■ What this task involves
Search the records for the string "FullName", and show each line where it appears.

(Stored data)
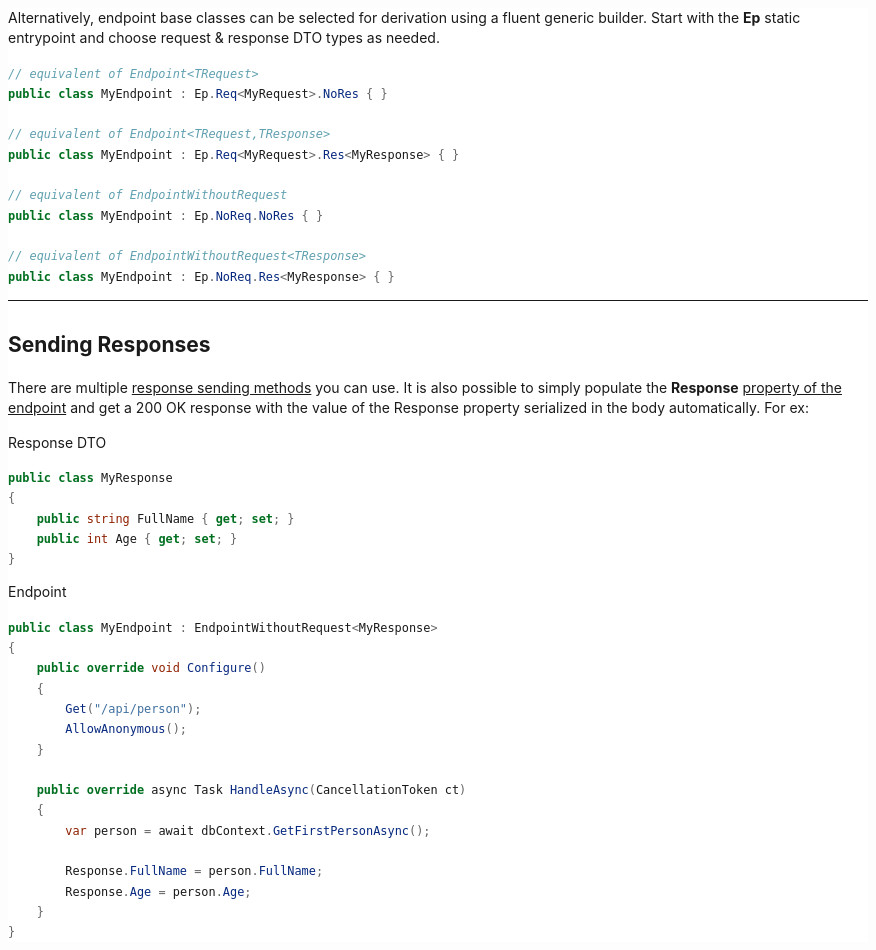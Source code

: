 Alternatively, endpoint base classes can be selected for derivation using a fluent generic builder. Start with the **Ep** static entrypoint and choose request & response DTO types as needed.

```csharp
// equivalent of Endpoint<TRequest>
public class MyEndpoint : Ep.Req<MyRequest>.NoRes { }

// equivalent of Endpoint<TRequest,TResponse>
public class MyEndpoint : Ep.Req<MyRequest>.Res<MyResponse> { }

// equivalent of EndpointWithoutRequest
public class MyEndpoint : Ep.NoReq.NoRes { }

// equivalent of EndpointWithoutRequest<TResponse>
public class MyEndpoint : Ep.NoReq.Res<MyResponse> { }
```

---

## Sending Responses

There are multiple [response sending methods](misc-conveniences#send-methods) you can use. It is also possible to simply populate the **Response** [property of the endpoint](misc-conveniences#tres) and get a 200 OK response with the value of the Response property serialized in the body automatically. For ex:

Response DTO

```csharp
public class MyResponse
{
    public string FullName { get; set; }
    public int Age { get; set; }
}
```

Endpoint

```csharp
public class MyEndpoint : EndpointWithoutRequest<MyResponse>
{
    public override void Configure()
    {
        Get("/api/person");
        AllowAnonymous();
    }

    public override async Task HandleAsync(CancellationToken ct)
    {
        var person = await dbContext.GetFirstPersonAsync();

        Response.FullName = person.FullName;
        Response.Age = person.Age;
    }
}
```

■ Exercise output
    public string FullName { get; set; }
        Response.FullName = person.FullName;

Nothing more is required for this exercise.